Dataset items:
*-*-*

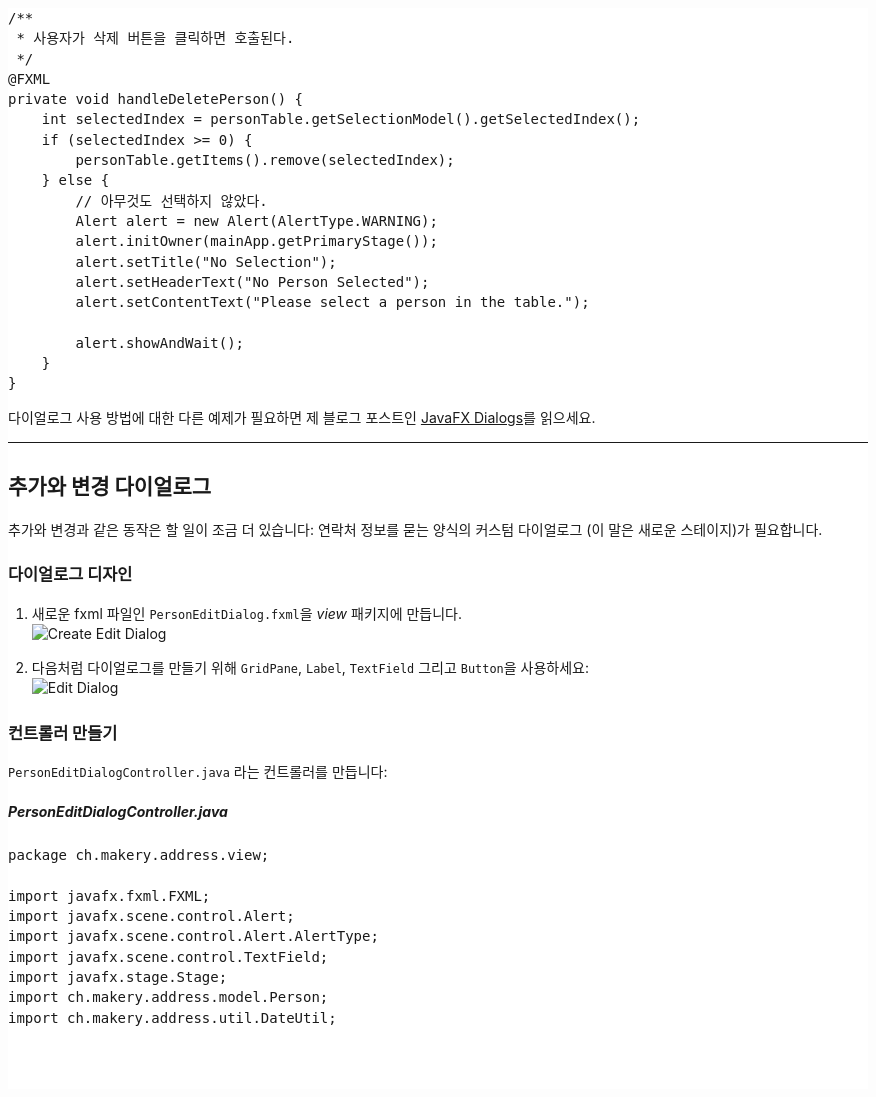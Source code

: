 <pre class="prettyprint lang-java">
/**
 * 사용자가 삭제 버튼을 클릭하면 호출된다.
 */
@FXML
private void handleDeletePerson() {
    int selectedIndex = personTable.getSelectionModel().getSelectedIndex();
    if (selectedIndex >= 0) {
        personTable.getItems().remove(selectedIndex);
    } else {
        // 아무것도 선택하지 않았다.
        Alert alert = new Alert(AlertType.WARNING);
        alert.initOwner(mainApp.getPrimaryStage());
        alert.setTitle("No Selection");
        alert.setHeaderText("No Person Selected");
        alert.setContentText("Please select a person in the table.");

        alert.showAndWait();
    }
}
</pre>

<div class="alert alert-info">
다이얼로그 사용 방법에 대한 다른 예제가 필요하면 제 블로그 포스트인 <a class="alert-link" href="/blog/javafx-dialogs-official/">JavaFX Dialogs</a>를 읽으세요.
</div>


*****


## 추가와 변경 다이얼로그

추가와 변경과 같은 동작은 할 일이 조금 더 있습니다: 연락처 정보를 묻는 양식의 커스텀 다이얼로그 (이 말은 새로운 스테이지)가 필요합니다.


### 다이얼로그 디자인

1. 새로운 fxml 파일인 `PersonEditDialog.fxml`을 *view* 패키지에 만듭니다.   
![Create Edit Dialog](/assets/library/javafx-tutorial/part3/person-edit-dialog1.png)

2. 다음처럼 다이얼로그를 만들기 위해 `GridPane`, `Label`, `TextField` 그리고 `Button`을 사용하세요:   
![Edit Dialog](/assets/library/javafx-tutorial/part3/person-edit-dialog2.png)   


### 컨트롤러 만들기

`PersonEditDialogController.java` 라는 컨트롤러를 만듭니다:

##### PersonEditDialogController.java

<pre class="prettyprint lang-java pre-scrollable">
package ch.makery.address.view;

import javafx.fxml.FXML;
import javafx.scene.control.Alert;
import javafx.scene.control.Alert.AlertType;
import javafx.scene.control.TextField;
import javafx.stage.Stage;
import ch.makery.address.model.Person;
import ch.makery.address.util.DateUtil;
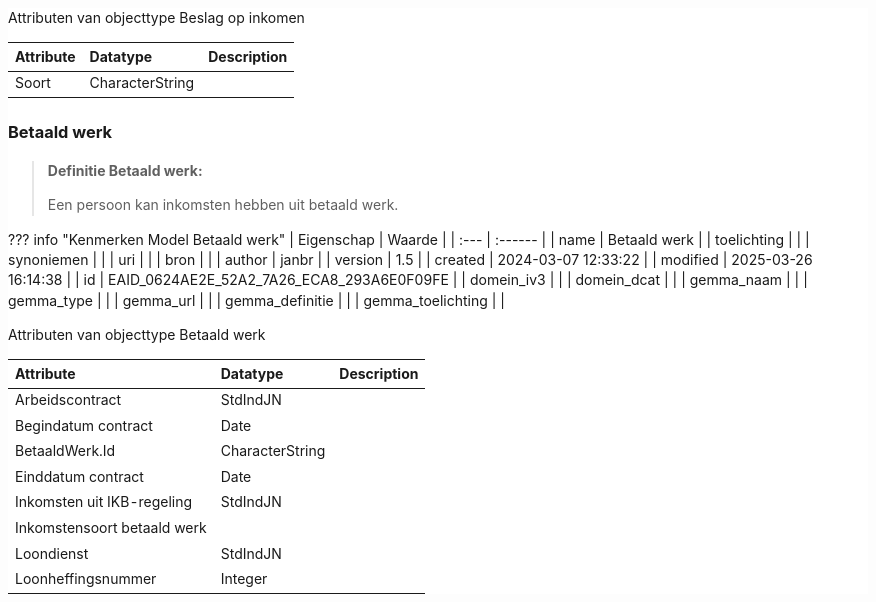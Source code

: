 
Attributen van objecttype Beslag op inkomen

| Attribute | Datatype | Description |
| :--- | :--- | :--- |
| Soort | CharacterString |  |



### Betaald werk
> **Definitie Betaald werk:** 
>
> Een persoon kan inkomsten hebben uit betaald werk.

??? info "Kenmerken Model Betaald werk"
    | Eigenschap | Waarde |
    | :--- | :------ |
    | name | Betaald werk |
    | toelichting |  |
    | synoniemen |  |
    | uri |  |
    | bron |  |
    | author | janbr |
    | version | 1.5 |
    | created | 2024-03-07 12:33:22 |
    | modified | 2025-03-26 16:14:38 |
    | id | EAID_0624AE2E_52A2_7A26_ECA8_293A6E0F09FE |
    | domein_iv3 |  |
    | domein_dcat |  |
    | gemma_naam |  |
    | gemma_type |  |
    | gemma_url |  |
    | gemma_definitie |  |
    | gemma_toelichting |  |
    

Attributen van objecttype Betaald werk

| Attribute | Datatype | Description |
| :--- | :--- | :--- |
| Arbeidscontract | StdIndJN |  |
| Begindatum contract | Date |  |
| BetaaldWerk.Id | CharacterString |  |
| Einddatum contract | Date |  |
| Inkomsten uit IKB-regeling | StdIndJN |  |
| Inkomstensoort betaald werk |  |  |
| Loondienst | StdIndJN |  |
| Loonheffingsnummer | Integer |  |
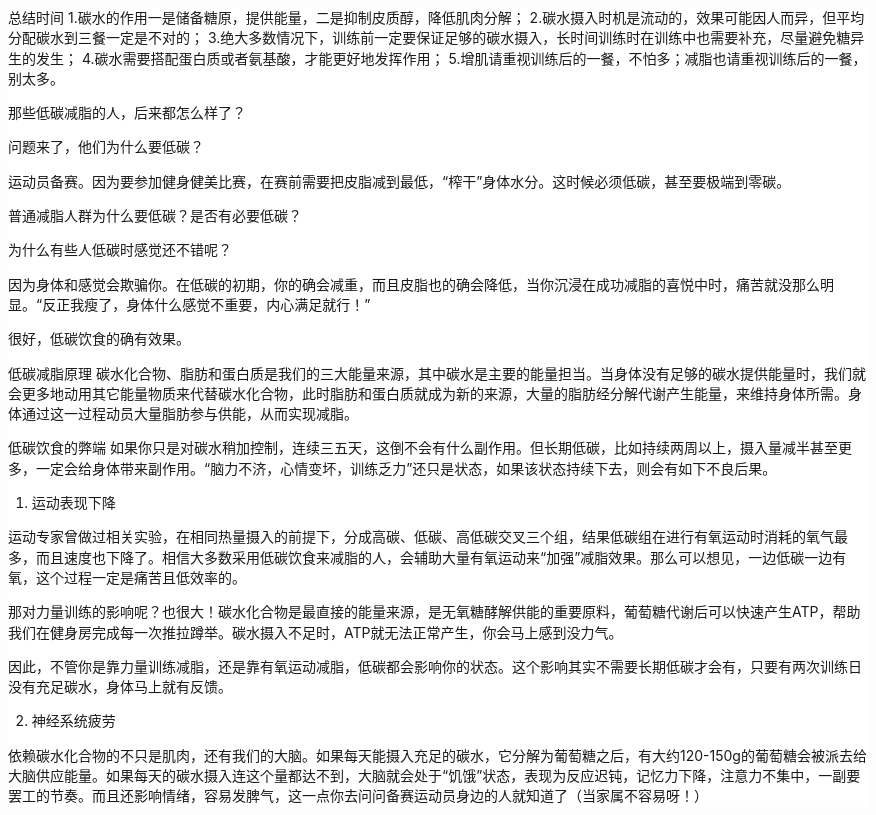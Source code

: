总结时间
1.碳水的作用一是储备糖原，提供能量，二是抑制皮质醇，降低肌肉分解；
2.碳水摄入时机是流动的，效果可能因人而异，但平均分配碳水到三餐一定是不对的；
3.绝大多数情况下，训练前一定要保证足够的碳水摄入，长时间训练时在训练中也需要补充，尽量避免糖异生的发生；
4.碳水需要搭配蛋白质或者氨基酸，才能更好地发挥作用；
5.增肌请重视训练后的一餐，不怕多；减脂也请重视训练后的一餐，别太多。


























那些低碳减脂的人，后来都怎么样了？

问题来了，他们为什么要低碳？

运动员备赛。因为要参加健身健美比赛，在赛前需要把皮脂减到最低，“榨干”身体水分。这时候必须低碳，甚至要极端到零碳。

普通减脂人群为什么要低碳？是否有必要低碳？


为什么有些人低碳时感觉还不错呢？

因为身体和感觉会欺骗你。在低碳的初期，你的确会减重，而且皮脂也的确会降低，当你沉浸在成功减脂的喜悦中时，痛苦就没那么明显。“反正我瘦了，身体什么感觉不重要，内心满足就行！”

很好，低碳饮食的确有效果。

低碳减脂原理
碳水化合物、脂肪和蛋白质是我们的三大能量来源，其中碳水是主要的能量担当。当身体没有足够的碳水提供能量时，我们就会更多地动用其它能量物质来代替碳水化合物，此时脂肪和蛋白质就成为新的来源，大量的脂肪经分解代谢产生能量，来维持身体所需。身体通过这一过程动员大量脂肪参与供能，从而实现减脂。


低碳饮食的弊端
如果你只是对碳水稍加控制，连续三五天，这倒不会有什么副作用。但长期低碳，比如持续两周以上，摄入量减半甚至更多，一定会给身体带来副作用。“脑力不济，心情变坏，训练乏力”还只是状态，如果该状态持续下去，则会有如下不良后果。

1. 运动表现下降

运动专家曾做过相关实验，在相同热量摄入的前提下，分成高碳、低碳、高低碳交叉三个组，结果低碳组在进行有氧运动时消耗的氧气最多，而且速度也下降了。相信大多数采用低碳饮食来减脂的人，会辅助大量有氧运动来“加强”减脂效果。那么可以想见，一边低碳一边有氧，这个过程一定是痛苦且低效率的。

那对力量训练的影响呢？也很大！碳水化合物是最直接的能量来源，是无氧糖酵解供能的重要原料，葡萄糖代谢后可以快速产生ATP，帮助我们在健身房完成每一次推拉蹲举。碳水摄入不足时，ATP就无法正常产生，你会马上感到没力气。

因此，不管你是靠力量训练减脂，还是靠有氧运动减脂，低碳都会影响你的状态。这个影响其实不需要长期低碳才会有，只要有两次训练日没有充足碳水，身体马上就有反馈。
 
2. 神经系统疲劳

依赖碳水化合物的不只是肌肉，还有我们的大脑。如果每天能摄入充足的碳水，它分解为葡萄糖之后，有大约120-150g的葡萄糖会被派去给大脑供应能量。如果每天的碳水摄入连这个量都达不到，大脑就会处于“饥饿”状态，表现为反应迟钝，记忆力下降，注意力不集中，一副要罢工的节奏。而且还影响情绪，容易发脾气，这一点你去问问备赛运动员身边的人就知道了（当家属不容易呀！）
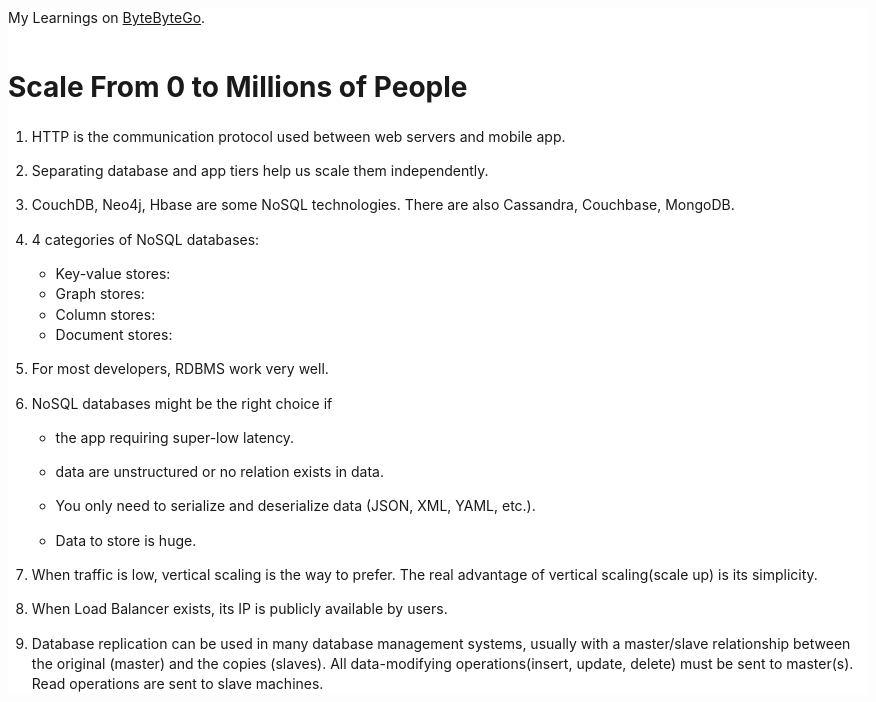 My Learnings on [ByteByteGo](https://bytebytego.com/).

# Scale From 0 to Millions of People

1) HTTP is the communication protocol used between web servers and mobile app.

2) Separating database and app tiers help us scale them independently.

3) CouchDB, Neo4j, Hbase are some NoSQL technologies. There are also Cassandra, Couchbase, MongoDB.

4) 4 categories of NoSQL databases:

    - Key-value stores:
    - Graph stores:
    - Column stores:
    - Document stores:

5) For most developers, RDBMS work very well.

6) NoSQL databases might be the right choice if 

    - the app requiring super-low latency.

    - data are unstructured or no relation exists in data.

    - You only need to serialize and deserialize data (JSON, XML, YAML, etc.).

    - Data to store is huge.

7) When traffic is low, vertical scaling is the way to prefer. The real advantage of vertical scaling(scale up) is its simplicity.

8) When Load Balancer exists, its IP is publicly available by users.

9) Database replication can be used in many database management systems, usually with a master/slave relationship between the original (master) and the copies (slaves). All data-modifying operations(insert, update, delete) must be sent to master(s). Read operations are sent to slave machines.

*-*-*

_WHAT THE TASK REQUIRES_
Your copy should hold only the lines above from the one containing "碳水化合物、脂肪和蛋白质是我" through the one containing "- Data to store is huge.", exactly as written and free of pictures.

_TASK OUTPUT_
碳水化合物、脂肪和蛋白质是我们的三大能量来源，其中碳水是主要的能量担当。当身体没有足够的碳水提供能量时，我们就会更多地动用其它能量物质来代替碳水化合物，此时脂肪和蛋白质就成为新的来源，大量的脂肪经分解代谢产生能量，来维持身体所需。身体通过这一过程动员大量脂肪参与供能，从而实现减脂。


低碳饮食的弊端
如果你只是对碳水稍加控制，连续三五天，这倒不会有什么副作用。但长期低碳，比如持续两周以上，摄入量减半甚至更多，一定会给身体带来副作用。“脑力不济，心情变坏，训练乏力”还只是状态，如果该状态持续下去，则会有如下不良后果。

1. 运动表现下降

运动专家曾做过相关实验，在相同热量摄入的前提下，分成高碳、低碳、高低碳交叉三个组，结果低碳组在进行有氧运动时消耗的氧气最多，而且速度也下降了。相信大多数采用低碳饮食来减脂的人，会辅助大量有氧运动来“加强”减脂效果。那么可以想见，一边低碳一边有氧，这个过程一定是痛苦且低效率的。

那对力量训练的影响呢？也很大！碳水化合物是最直接的能量来源，是无氧糖酵解供能的重要原料，葡萄糖代谢后可以快速产生ATP，帮助我们在健身房完成每一次推拉蹲举。碳水摄入不足时，ATP就无法正常产生，你会马上感到没力气。

因此，不管你是靠力量训练减脂，还是靠有氧运动减脂，低碳都会影响你的状态。这个影响其实不需要长期低碳才会有，只要有两次训练日没有充足碳水，身体马上就有反馈。
 
2. 神经系统疲劳

依赖碳水化合物的不只是肌肉，还有我们的大脑。如果每天能摄入充足的碳水，它分解为葡萄糖之后，有大约120-150g的葡萄糖会被派去给大脑供应能量。如果每天的碳水摄入连这个量都达不到，大脑就会处于“饥饿”状态，表现为反应迟钝，记忆力下降，注意力不集中，一副要罢工的节奏。而且还影响情绪，容易发脾气，这一点你去问问备赛运动员身边的人就知道了（当家属不容易呀！）
 My Learnings on [ByteByteGo](https://bytebytego.com/).

# Scale From 0 to Millions of People

1) HTTP is the communication protocol used between web servers and mobile app.

2) Separating database and app tiers help us scale them independently.

3) CouchDB, Neo4j, Hbase are some NoSQL technologies. There are also Cassandra, Couchbase, MongoDB.

4) 4 categories of NoSQL databases:

    - Key-value stores:
    - Graph stores:
    - Column stores:
    - Document stores:

5) For most developers, RDBMS work very well.

6) NoSQL databases might be the right choice if 

    - the app requiring super-low latency.

    - data are unstructured or no relation exists in data.

    - You only need to serialize and deserialize data (JSON, XML, YAML, etc.).

    - Data to store is huge.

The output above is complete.